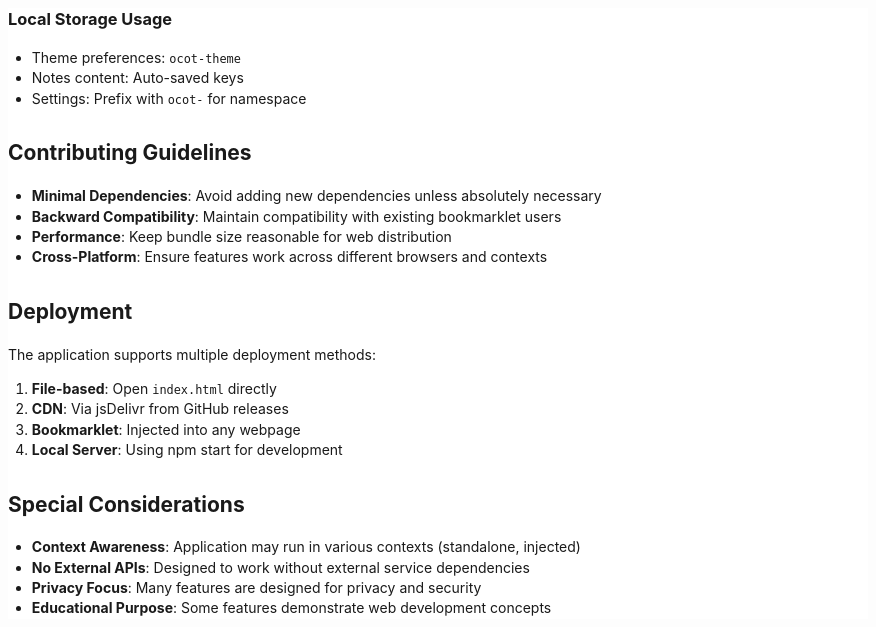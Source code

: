 ### Local Storage Usage
- Theme preferences: `ocot-theme`
- Notes content: Auto-saved keys
- Settings: Prefix with `ocot-` for namespace

## Contributing Guidelines

- **Minimal Dependencies**: Avoid adding new dependencies unless absolutely necessary
- **Backward Compatibility**: Maintain compatibility with existing bookmarklet users
- **Performance**: Keep bundle size reasonable for web distribution
- **Cross-Platform**: Ensure features work across different browsers and contexts

## Deployment

The application supports multiple deployment methods:
1. **File-based**: Open `index.html` directly
2. **CDN**: Via jsDelivr from GitHub releases
3. **Bookmarklet**: Injected into any webpage
4. **Local Server**: Using npm start for development

## Special Considerations

- **Context Awareness**: Application may run in various contexts (standalone, injected)
- **No External APIs**: Designed to work without external service dependencies
- **Privacy Focus**: Many features are designed for privacy and security
- **Educational Purpose**: Some features demonstrate web development concepts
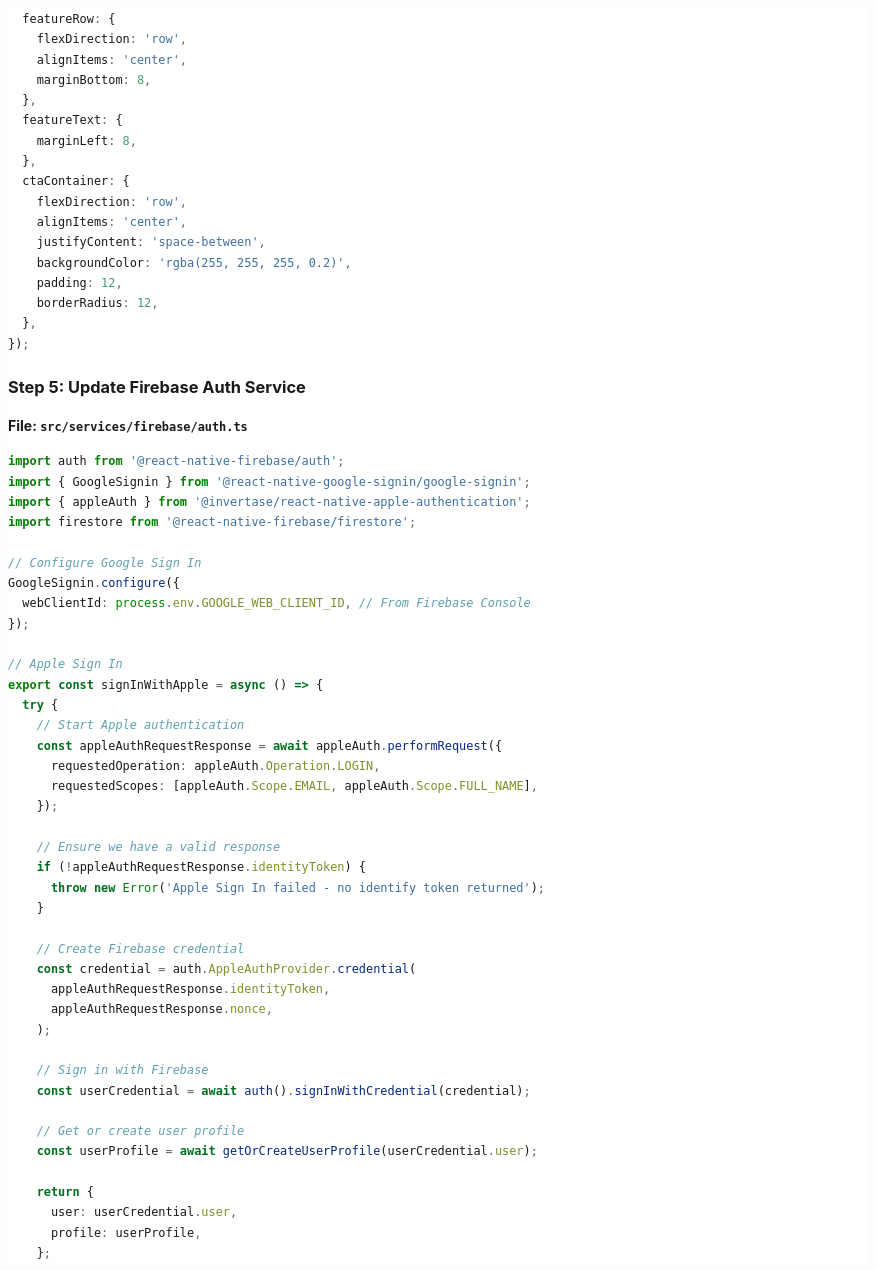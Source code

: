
 ```typescript
  featureRow: {
    flexDirection: 'row',
    alignItems: 'center',
    marginBottom: 8,
  },
  featureText: {
    marginLeft: 8,
  },
  ctaContainer: {
    flexDirection: 'row',
    alignItems: 'center',
    justifyContent: 'space-between',
    backgroundColor: 'rgba(255, 255, 255, 0.2)',
    padding: 12,
    borderRadius: 12,
  },
});
```

### Step 5: Update Firebase Auth Service

**File: `src/services/firebase/auth.ts`**
```typescript
import auth from '@react-native-firebase/auth';
import { GoogleSignin } from '@react-native-google-signin/google-signin';
import { appleAuth } from '@invertase/react-native-apple-authentication';
import firestore from '@react-native-firebase/firestore';

// Configure Google Sign In
GoogleSignin.configure({
  webClientId: process.env.GOOGLE_WEB_CLIENT_ID, // From Firebase Console
});

// Apple Sign In
export const signInWithApple = async () => {
  try {
    // Start Apple authentication
    const appleAuthRequestResponse = await appleAuth.performRequest({
      requestedOperation: appleAuth.Operation.LOGIN,
      requestedScopes: [appleAuth.Scope.EMAIL, appleAuth.Scope.FULL_NAME],
    });

    // Ensure we have a valid response
    if (!appleAuthRequestResponse.identityToken) {
      throw new Error('Apple Sign In failed - no identify token returned');
    }

    // Create Firebase credential
    const credential = auth.AppleAuthProvider.credential(
      appleAuthRequestResponse.identityToken,
      appleAuthRequestResponse.nonce,
    );

    // Sign in with Firebase
    const userCredential = await auth().signInWithCredential(credential);
    
    // Get or create user profile
    const userProfile = await getOrCreateUserProfile(userCredential.user);
    
    return {
      user: userCredential.user,
      profile: userProfile,
    };
```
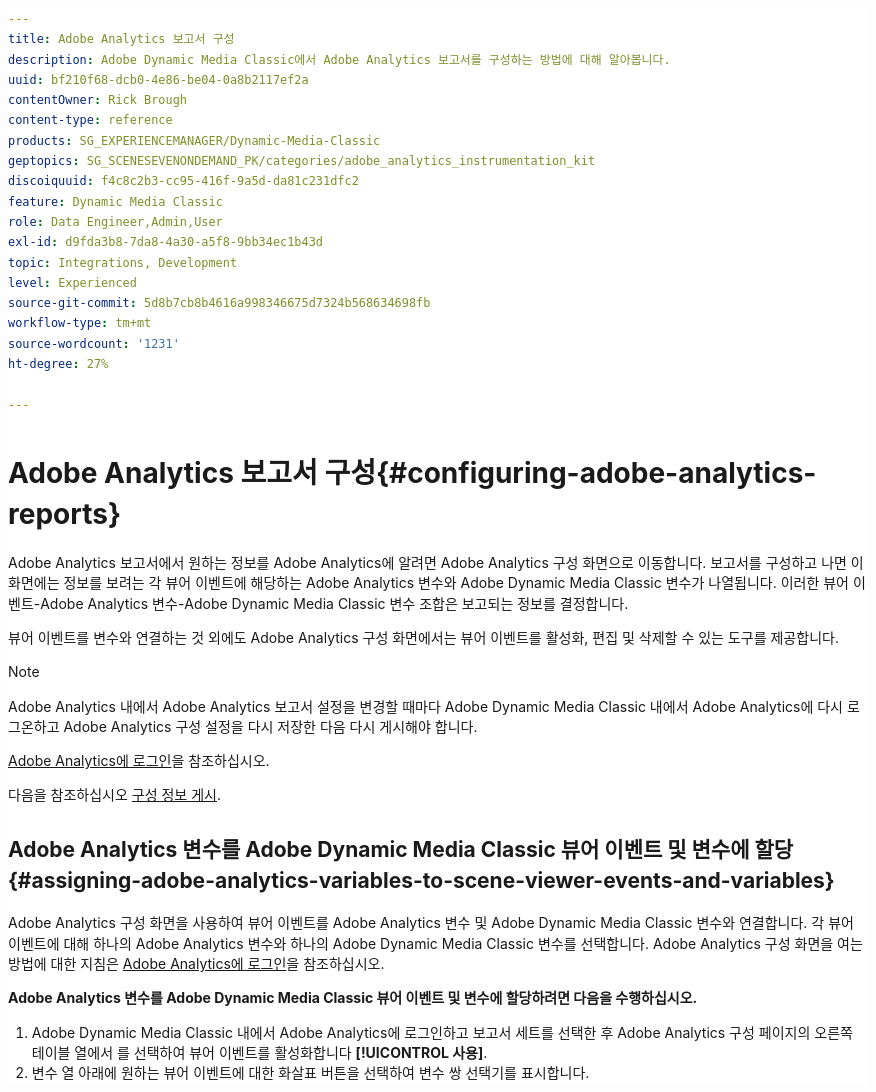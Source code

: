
 ```yaml
---
title: Adobe Analytics 보고서 구성
description: Adobe Dynamic Media Classic에서 Adobe Analytics 보고서를 구성하는 방법에 대해 알아봅니다.
uuid: bf210f68-dcb0-4e86-be04-0a8b2117ef2a
contentOwner: Rick Brough
content-type: reference
products: SG_EXPERIENCEMANAGER/Dynamic-Media-Classic
geptopics: SG_SCENESEVENONDEMAND_PK/categories/adobe_analytics_instrumentation_kit
discoiquuid: f4c8c2b3-cc95-416f-9a5d-da81c231dfc2
feature: Dynamic Media Classic
role: Data Engineer,Admin,User
exl-id: d9fda3b8-7da8-4a30-a5f8-9bb34ec1b43d
topic: Integrations, Development
level: Experienced
source-git-commit: 5d8b7cb8b4616a998346675d7324b568634698fb
workflow-type: tm+mt
source-wordcount: '1231'
ht-degree: 27%

---
```


# Adobe Analytics 보고서 구성{#configuring-adobe-analytics-reports}

Adobe Analytics 보고서에서 원하는 정보를 Adobe Analytics에 알려면 Adobe Analytics 구성 화면으로 이동합니다. 보고서를 구성하고 나면 이 화면에는 정보를 보려는 각 뷰어 이벤트에 해당하는 Adobe Analytics 변수와 Adobe Dynamic Media Classic 변수가 나열됩니다. 이러한 뷰어 이벤트-Adobe Analytics 변수-Adobe Dynamic Media Classic 변수 조합은 보고되는 정보를 결정합니다.

뷰어 이벤트를 변수와 연결하는 것 외에도 Adobe Analytics 구성 화면에서는 뷰어 이벤트를 활성화, 편집 및 삭제할 수 있는 도구를 제공합니다.

>[!NOTE]
>
>Adobe Analytics 내에서 Adobe Analytics 보고서 설정을 변경할 때마다 Adobe Dynamic Media Classic 내에서 Adobe Analytics에 다시 로그온하고 Adobe Analytics 구성 설정을 다시 저장한 다음 다시 게시해야 합니다.

[Adobe Analytics에 로그인](log-analytics.md#log_in_to_adobe_analytics)을 참조하십시오.

다음을 참조하십시오 [구성 정보 게시](publishing-analytics-configuration-information.md#publishing_adobe_analytics_configuration_information).

## Adobe Analytics 변수를 Adobe Dynamic Media Classic 뷰어 이벤트 및 변수에 할당 {#assigning-adobe-analytics-variables-to-scene-viewer-events-and-variables}

Adobe Analytics 구성 화면을 사용하여 뷰어 이벤트를 Adobe Analytics 변수 및 Adobe Dynamic Media Classic 변수와 연결합니다. 각 뷰어 이벤트에 대해 하나의 Adobe Analytics 변수와 하나의 Adobe Dynamic Media Classic 변수를 선택합니다. Adobe Analytics 구성 화면을 여는 방법에 대한 지침은 [Adobe Analytics에 로그인](log-analytics.md#log_in_to_adobe_analytics)을 참조하십시오.

**Adobe Analytics 변수를 Adobe Dynamic Media Classic 뷰어 이벤트 및 변수에 할당하려면 다음을 수행하십시오.**

1. Adobe Dynamic Media Classic 내에서 Adobe Analytics에 로그인하고 보고서 세트를 선택한 후 Adobe Analytics 구성 페이지의 오른쪽 테이블 열에서 를 선택하여 뷰어 이벤트를 활성화합니다 **[!UICONTROL 사용]**.
1. 변수 열 아래에 원하는 뷰어 이벤트에 대한 화살표 버튼을 선택하여 변수 쌍 선택기를 표시합니다.
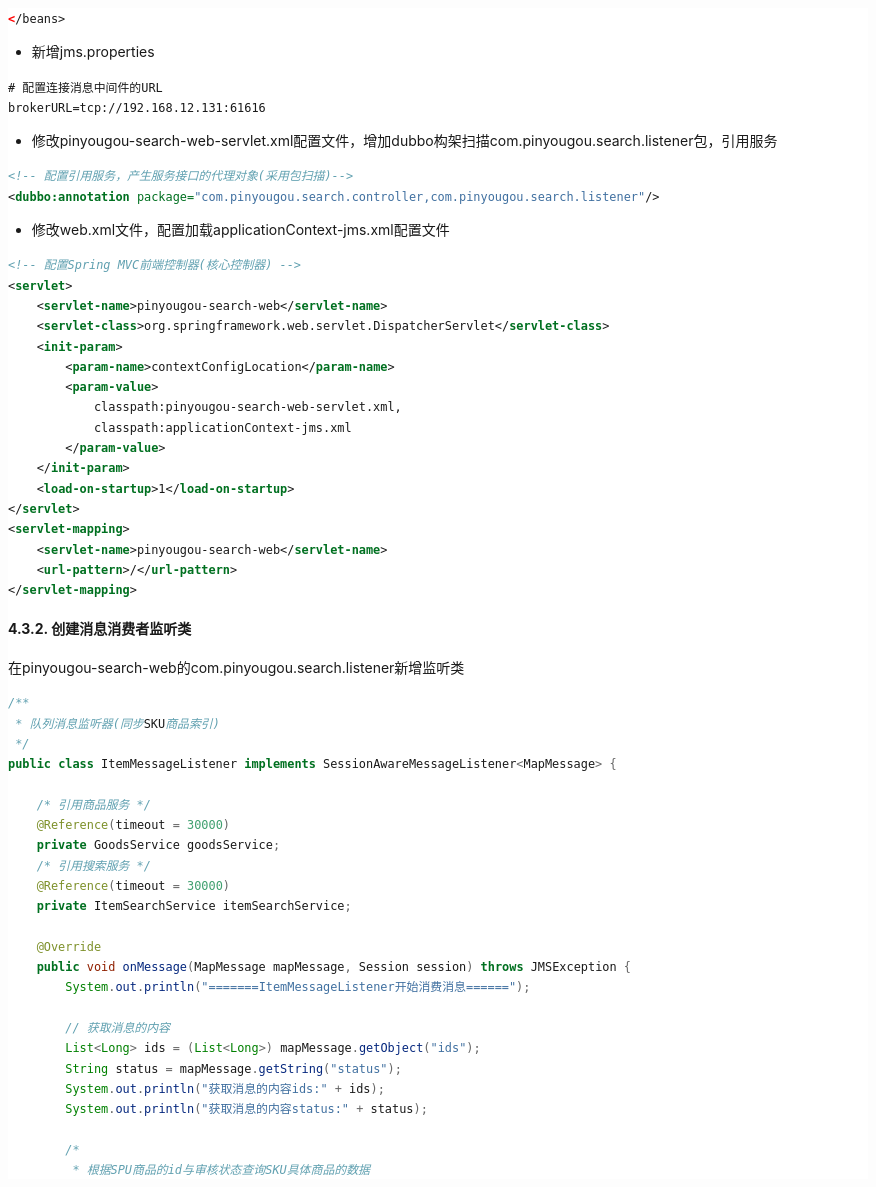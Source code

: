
 ```xml
</beans>
```

- 新增jms.properties

```properties
# 配置连接消息中间件的URL
brokerURL=tcp://192.168.12.131:61616
```

- 修改pinyougou-search-web-servlet.xml配置文件，增加dubbo构架扫描com.pinyougou.search.listener包，引用服务

```xml
<!-- 配置引用服务，产生服务接口的代理对象(采用包扫描)-->
<dubbo:annotation package="com.pinyougou.search.controller,com.pinyougou.search.listener"/>
```

- 修改web.xml文件，配置加载applicationContext-jms.xml配置文件

```xml
<!-- 配置Spring MVC前端控制器(核心控制器) -->
<servlet>
    <servlet-name>pinyougou-search-web</servlet-name>
    <servlet-class>org.springframework.web.servlet.DispatcherServlet</servlet-class>
    <init-param>
        <param-name>contextConfigLocation</param-name>
        <param-value>
            classpath:pinyougou-search-web-servlet.xml,
            classpath:applicationContext-jms.xml
        </param-value>
    </init-param>
    <load-on-startup>1</load-on-startup>
</servlet>
<servlet-mapping>
    <servlet-name>pinyougou-search-web</servlet-name>
    <url-pattern>/</url-pattern>
</servlet-mapping>
```

#### 4.3.2. 创建消息消费者监听类

在pinyougou-search-web的com.pinyougou.search.listener新增监听类

```java
/**
 * 队列消息监听器(同步SKU商品索引)
 */
public class ItemMessageListener implements SessionAwareMessageListener<MapMessage> {

    /* 引用商品服务 */
    @Reference(timeout = 30000)
    private GoodsService goodsService;
    /* 引用搜索服务 */
    @Reference(timeout = 30000)
    private ItemSearchService itemSearchService;

    @Override
    public void onMessage(MapMessage mapMessage, Session session) throws JMSException {
        System.out.println("=======ItemMessageListener开始消费消息======");

        // 获取消息的内容
        List<Long> ids = (List<Long>) mapMessage.getObject("ids");
        String status = mapMessage.getString("status");
        System.out.println("获取消息的内容ids:" + ids);
        System.out.println("获取消息的内容status:" + status);

        /*
         * 根据SPU商品的id与审核状态查询SKU具体商品的数据
```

═══

Exercise details: Where the word "System" shows up in a line of the entries above, copy that line.

Solution for this exercise:
        System.out.println("=======ItemMessageListener开始消费消息======");
        System.out.println("获取消息的内容ids:" + ids);
        System.out.println("获取消息的内容status:" + status);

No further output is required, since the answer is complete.